The 11 p.m. text every host dreads
It always arrives at the worst possible hour. "Hey — there's no toilet paper in the second bathroom and we can't find any." The guest landed four hours ago. They are tired, they are judging, and they are now standing in a stranger's hallway composing a sentence that will, in some form, end up in a review. You apologize, you arrange a frantic drop-off, and you tell yourself you'll buy more next time.
Next time you buy more. And it happens again anyway — at a different property, with a different supply, paper towels or coffee pods or trash bags. The problem was never that you didn't buy enough. The problem is that "enough" was never a number.
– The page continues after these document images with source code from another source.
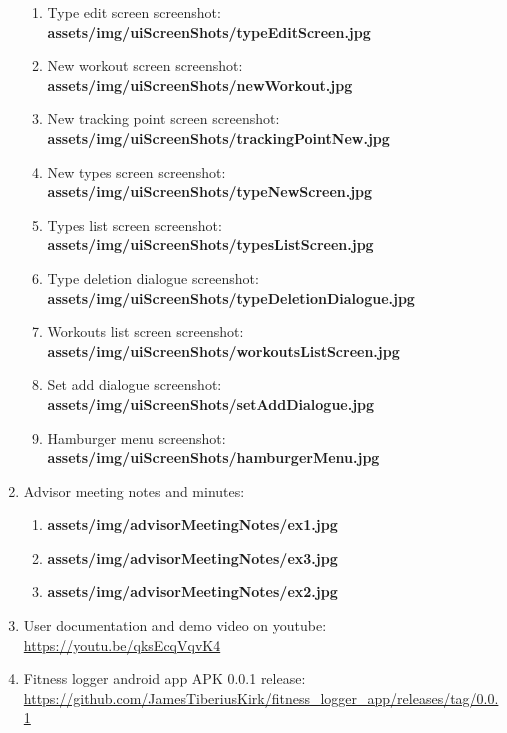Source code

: \documentclass{article}
\begin{document}
\begin{multicols}{2}
\begin{enumerate}
\begin{enumerate}
      \item Type edit screen screenshot: \textbf{assets/img/uiScreenShots/typeEditScreen.jpg}\\
      \item New workout screen screenshot: \textbf{assets/img/uiScreenShots/newWorkout.jpg}\\
      \item New tracking point screen screenshot: \textbf{assets/img/uiScreenShots/trackingPointNew.jpg}\\
      \item New types screen screenshot: \textbf{assets/img/uiScreenShots/typeNewScreen.jpg}\\
      \item Types list screen screenshot: \textbf{assets/img/uiScreenShots/typesListScreen.jpg}\\
      \item Type deletion dialogue screenshot: \textbf{assets/img/uiScreenShots/typeDeletionDialogue.jpg}\\
      \item Workouts list screen screenshot: \textbf{assets/img/uiScreenShots/workoutsListScreen.jpg}\\
      \item Set add dialogue screenshot: \textbf{assets/img/uiScreenShots/setAddDialogue.jpg}\\
      \item Hamburger menu screenshot: \textbf{assets/img/uiScreenShots/hamburgerMenu.jpg}\\
    \end{enumerate}
  \item Advisor meeting notes and minutes:
    \begin{enumerate}
      \item \textbf{assets/img/advisorMeetingNotes/ex1.jpg}\\
      \item \textbf{assets/img/advisorMeetingNotes/ex3.jpg}\\
      \item \textbf{assets/img/advisorMeetingNotes/ex2.jpg}\\
    \end{enumerate}
  \item User documentation and demo video on youtube: \url{https://youtu.be/qksEcqVqvK4}\\
  \item Fitness logger android app APK 0.0.1 release: \url{https://github.com/JamesTiberiusKirk/fitness\_logger\_app/releases/tag/0.0.1}\\

\end{enumerate}
\end{multicols}
\end{document}
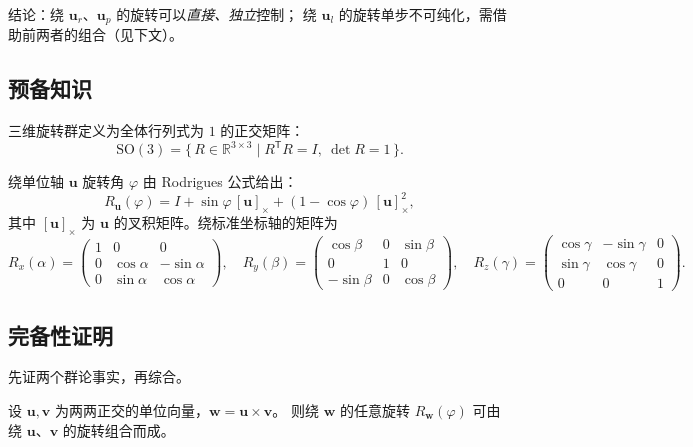 \noindent 结论：绕 $\mathbf{u}_r$、$\mathbf{u}_p$ 的旋转可以\emph{直接、独立}控制；
绕 $\mathbf{u}_l$ 的旋转单步不可纯化，需借助前两者的组合（见下文）。

\subsection{预备知识}

三维旋转群定义为全体行列式为 $1$ 的正交矩阵：
\begin{equation}
  \mathrm{SO}(3) = \{\, R \in \mathbb{R}^{3\times 3} \mid R^{\mathsf T}R = I,\ \det R = 1 \,\}.
\end{equation}

绕单位轴 $\mathbf{u}$ 旋转角 $\varphi$ 由 Rodrigues 公式给出：
\begin{equation}
  R_{\mathbf{u}}(\varphi)
  = I + \sin\varphi\, [\mathbf{u}]_{\times} + (1-\cos\varphi)\, [\mathbf{u}]_{\times}^{2},
\end{equation}
其中 $[\mathbf{u}]_{\times}$ 为 $\mathbf{u}$ 的叉积矩阵。绕标准坐标轴的矩阵为
\begin{equation}
  R_x(\alpha) =
  \begin{pmatrix} 1&0&0\\ 0&\cos\alpha&-\sin\alpha\\ 0&\sin\alpha&\cos\alpha \end{pmatrix},\quad
  R_y(\beta) =
  \begin{pmatrix} \cos\beta&0&\sin\beta\\ 0&1&0\\ -\sin\beta&0&\cos\beta \end{pmatrix},\quad
  R_z(\gamma) =
  \begin{pmatrix} \cos\gamma&-\sin\gamma&0\\ \sin\gamma&\cos\gamma&0\\ 0&0&1 \end{pmatrix}.
  \label{eq:rotmat}
\end{equation}

\subsection{完备性证明}

先证两个群论事实，再综合。

\begin{lemma}[绕两正交轴生成绕第三轴]
  设 $\mathbf{u},\mathbf{v}$ 为两两正交的单位向量，$\mathbf{w} = \mathbf{u}\times\mathbf{v}$。
  则绕 $\mathbf{w}$ 的任意旋转 $R_{\mathbf{w}}(\varphi)$ 可由绕 $\mathbf{u}$、$\mathbf{v}$
  的旋转组合而成。
\end{lemma}

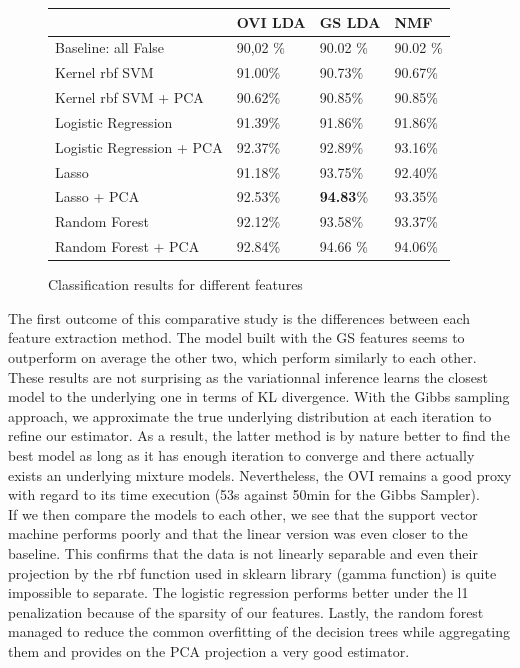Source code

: \documentclass[twoside]{article}
\begin{document}
\begin{multicols}{2}
\begin{figure}[H]
\begin{center}
    \begin{tabular}{| l | l | l | l |}
    \hline
    & OVI LDA & GS LDA & NMF \\ \hline
    Baseline: all False & 90,02 \% &  90.02 \% &  90.02 \% \\ \hline
    Kernel rbf SVM & 91.00\%  &  90.73\%  &  90.67\% \\ \hline
    Kernel rbf SVM + PCA & 90.62\%  &  90.85\%  &  90.85\% \\ \hline
    Logistic Regression & 91.39\%  &  91.86\%  &  91.86\%\\ \hline
    Logistic Regression + PCA & 92.37\%  &  92.89\%  &  93.16\% \\ \hline
    Lasso & 91.18\%  &  93.75\%  &  92.40\% \\ \hline
	Lasso + PCA & 92.53\%  &  \textbf{94.83}\%  &  93.35\% \\ \hline
    Random Forest & 92.12\% &  93.58\% &  93.37\% \\ \hline
    Random Forest + PCA & 92.84\% &  94.66 \% &  94.06\% \\ \hline
    \end{tabular}
\end{center}
\caption{Classification results for different features}
\end{figure}

\noindent The first outcome of this comparative study is the differences between each feature extraction method. The model built with the GS features seems to outperform on average the other two, which perform similarly to each other. These results are not surprising as the variationnal inference learns the closest model to the underlying one in terms of KL divergence. With the Gibbs sampling approach, we approximate the true underlying distribution at each iteration to refine our estimator. As a result, the latter method is by nature better to find the best model as long as it has enough iteration to converge and there actually exists an underlying mixture models. Nevertheless, the OVI remains a good proxy with regard to its time execution (53s against 50min for the Gibbs Sampler).\\

\noindent If we then compare the models to each other, we see that the support vector machine performs poorly and that the linear version was even closer to the baseline. This confirms that the data is not linearly separable and even their projection by the rbf function used in sklearn library (gamma function) is quite impossible to separate. The logistic regression performs better under the l1 penalization because of the sparsity of our features. Lastly, the random forest managed to reduce the common overfitting of the decision trees while aggregating them and provides on the PCA projection a very good estimator.\\


\end{multicols}
\end{document}
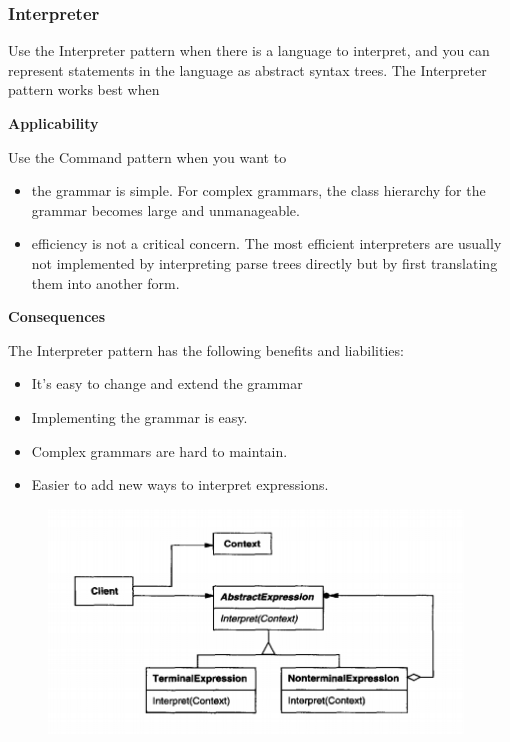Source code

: \documentclass{article}
\begin{document}
\newpage
\subsubsection{Interpreter}

Use the Interpreter pattern when there is a language to interpret, and you can represent statements in the language as abstract syntax trees. The Interpreter pattern works best when

\textbf{Applicability}

Use the Command pattern when you want to

\begin{itemize}
    \item the grammar is simple. For complex grammars, the class hierarchy for the grammar becomes large and unmanageable. 
    \item efficiency is not a critical concern. The most efficient interpreters are usually not implemented by interpreting parse trees directly but by first translating them into another form.
\end{itemize}

\textbf{Consequences}

The Interpreter pattern has the following benefits and liabilities:
\begin{itemize}
    \item It's easy to change and extend the grammar
    \item Implementing the grammar is easy.
    \item Complex grammars are hard to maintain.
    \item Easier to add new ways to interpret expressions.
\end{itemize}

\begin{figure}[h]
    \centering
    \includegraphics[width=11cm]{diagrams/pattern-15-interpreter.png}
\end{figure}
\end{document}
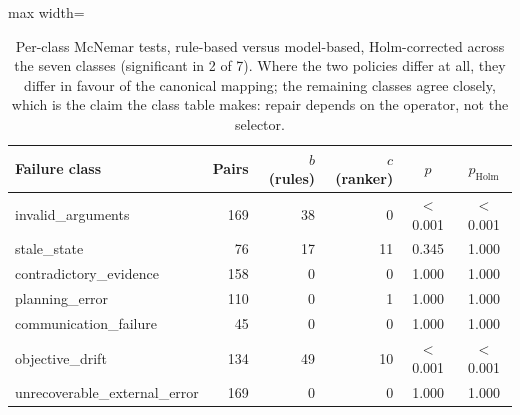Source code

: \begin{table}[!ht]
\centering\scriptsize
\setlength{\tabcolsep}{4pt}
\caption{Per-class McNemar tests, rule-based versus model-based, Holm-corrected across the seven classes (significant in 2 of 7). Where the two policies differ at all, they differ in favour of the canonical mapping; the remaining classes agree closely, which is the claim the class table makes: repair depends on the operator, not the selector.}
\label{tab:appendix_tests_class}
\begin{adjustbox}{max width=\textwidth}
\begin{tabular}{@{}lrrrcc@{}}
\toprule
Failure class & Pairs & $b$ (rules) & $c$ (ranker) & $p$ & $p_{\text{Holm}}$ \\
\midrule
invalid\_arguments & 169 & 38 & 0 & \ensuremath{<}0.001 & \ensuremath{<}0.001 \\
stale\_state & 76 & 17 & 11 & 0.345 & 1.000 \\
contradictory\_evidence & 158 & 0 & 0 & 1.000 & 1.000 \\
planning\_error & 110 & 0 & 1 & 1.000 & 1.000 \\
communication\_failure & 45 & 0 & 0 & 1.000 & 1.000 \\
objective\_drift & 134 & 49 & 10 & \ensuremath{<}0.001 & \ensuremath{<}0.001 \\
unrecoverable\_external\_error & 169 & 0 & 0 & 1.000 & 1.000 \\
\bottomrule
\end{tabular}
\end{adjustbox}
\end{table}
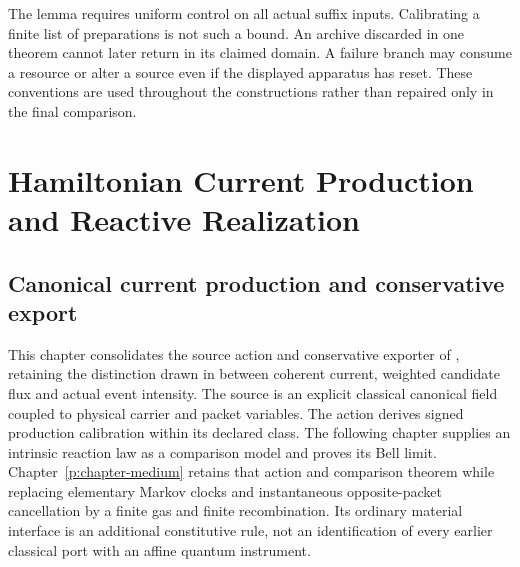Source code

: \documentclass[11pt,oneside,openany]{book}
\theoremstyle{definition}
\theoremstyle{remark}\newtheorem{remark}[theorem]{Remark}
\begin{document}
The lemma requires uniform control on all actual suffix inputs. Calibrating a finite list of preparations is not such a bound. An archive discarded in one theorem cannot later return in its claimed domain. A failure branch may consume a resource or alter a source even if the displayed apparatus has reset. These conventions are used throughout the constructions rather than repaired only in the final comparison.


\part{Hamiltonian Current Production and Reactive Realization}\label{part:kinetic}

\providecommand{\kinTV}{d_{\mathrm{TV}}}
\providecommand{\kinLaw}{\operatorname{Law}}
\providecommand{\kinVar}{\operatorname{Var}}

\chapter{Canonical current production and conservative export}
\label{kin:production}

This chapter consolidates the source action and conservative exporter of
\cite{M01}, retaining the distinction drawn in \cite{M02} between coherent
current, weighted candidate flux and actual event intensity. The source is
an explicit classical canonical field coupled to physical carrier and packet
variables. The action derives signed production calibration within its
declared class. The following chapter supplies an intrinsic reaction law
as a comparison model and proves its Bell limit. Chapter~\ref{p:chapter-medium}
retains that action and comparison theorem while replacing elementary Markov
clocks and instantaneous opposite-packet cancellation by a finite gas and
finite recombination. Its ordinary material interface is an additional
constitutive rule, not an identification of every earlier classical port
with an affine quantum instrument.
\end{document}
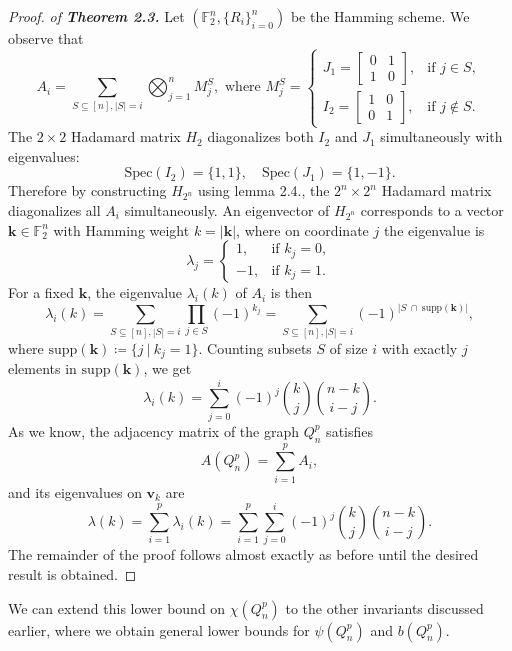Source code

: \documentclass[12pt]{amsart}
\numberwithin{figure}{section}
\theoremstyle{plain}
\begin{document}
\begin{proof}
    \textit{of \textbf{Theorem 2.3.}} Let $(\mathbb{F}_{2}^{n}, \{R_{i}\}_{i=0}^{n})$ be the Hamming scheme. We observe that
    \[A_{i} = \sum_{S \subseteq [n],|S|=i} \bigotimes_{j=1}^n M_j^{S},  \text{ where } M_j^{S} = 
    \begin{cases}
        J_{1} = \begin{bmatrix}0 & 1 \\ 1 & 0 \end{bmatrix}, & \text{if } j \in S, \\
        I_{2} = \begin{bmatrix}1 & 0 \\ 0 & 1 \end{bmatrix}, & \text{if } j \notin S.
        \end{cases}\]
    The $2\times 2$ Hadamard matrix $H_{2}$ diagonalizes both $I_{2}$ and $J_{1}$ simultaneously with eigenvalues:
    \[\mathrm{Spec}(I_2) = \{1,1\}, \quad \mathrm{Spec}(J_1) = \{1,-1\}.\]
    Therefore by constructing $H_{2^{n}}$ using lemma 2.4., the $2^{n} \times 2^{n}$ Hadamard matrix diagonalizes all $A_{i}$ simultaneously. An eigenvector of $H_{2^{n}}$ corresponds to a vector $\mathbf{k} \in \mathbb{F}_{2}^{n}$ with Hamming weight $k = |\mathbf{k}|$, where on coordinate $j$ the eigenvalue is
    \[\lambda_j = 
    \begin{cases}
        1, & \text{if }k_{j} = 0, \\
        -1, & \text{if }k_{j} = 1.
    \end{cases}\]
    For a fixed $\mathbf{k}$, the eigenvalue $\lambda_i(k)$ of $A_{i}$ is then
    \[\lambda_i(k) = \sum_{S \subseteq [n], |S|=i} \prod_{j \in S} (-1)^{k_{j}} = \sum_{S \subseteq [n], |S|=i} (-1)^{|S \:\cap\: \mathrm{supp}(\mathbf{k})|},\]
    where $\mathrm{supp}(\mathbf{k}) \coloneq \{ j\:|\: k_{j} = 1 \}$. Counting subsets $S$ of size $i$ with exactly $j$ elements in $\mathrm{supp}(\mathbf{k})$, we get
    \[\lambda_i(k) = \sum_{j=0}^i (-1)^j \binom{k}{j} \binom{n-k}{i-j}.\]
    As we know, the adjacency matrix of the graph $Q_{n}^{p}$ satisfies
    \[A(Q_n^p) = \sum_{i=1}^p A_i,\]
    and its eigenvalues on $\mathbf{v}_{k}$ are
    \[\lambda(k) = \sum_{i=1}^{p} \lambda_{i}(k) = \sum_{i=1}^{p} \sum_{j=0}^{i} (-1)^{j} \binom{k}{j} \binom{n-k}{i-j}.\]
    \indent The remainder of the proof follows almost exactly as before until the desired result is obtained.
\end{proof}
\indent We can extend this lower bound on $\chi(Q_{n}^{p})$ to the other invariants discussed earlier, where we obtain general lower bounds for $\psi(Q_{n}^{p})$ and $b(Q_{n}^{p})$.
\end{document}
It was a feeling, and feelings don't survive contact with a back-to-back booking.
Why "just buy extra" quietly fails
The instinct to overstock feels safe, but it has real costs that compound across a portfolio. Every spare case of supplies is cash tied up on a shelf, closet space you're effectively renting, and inventory that walks out the door — guests take the unopened rolls, cleaners borrow from one unit to plug a gap in another, and nobody writes any of it down. Overstock also hides the very signal you need: when a closet is always crammed, you can't tell which items actually move.
Undershooting has the opposite problem and a sharper edge. A stockout mid-stay isn't a minor inconvenience; it's a negative peak in the guest's memory of the trip, the kind of moment that gets named specifically in a four-star review that should have been a five. The two failure modes aren't symmetric — and that asymmetry is the whole key to doing this well. Hold that thought.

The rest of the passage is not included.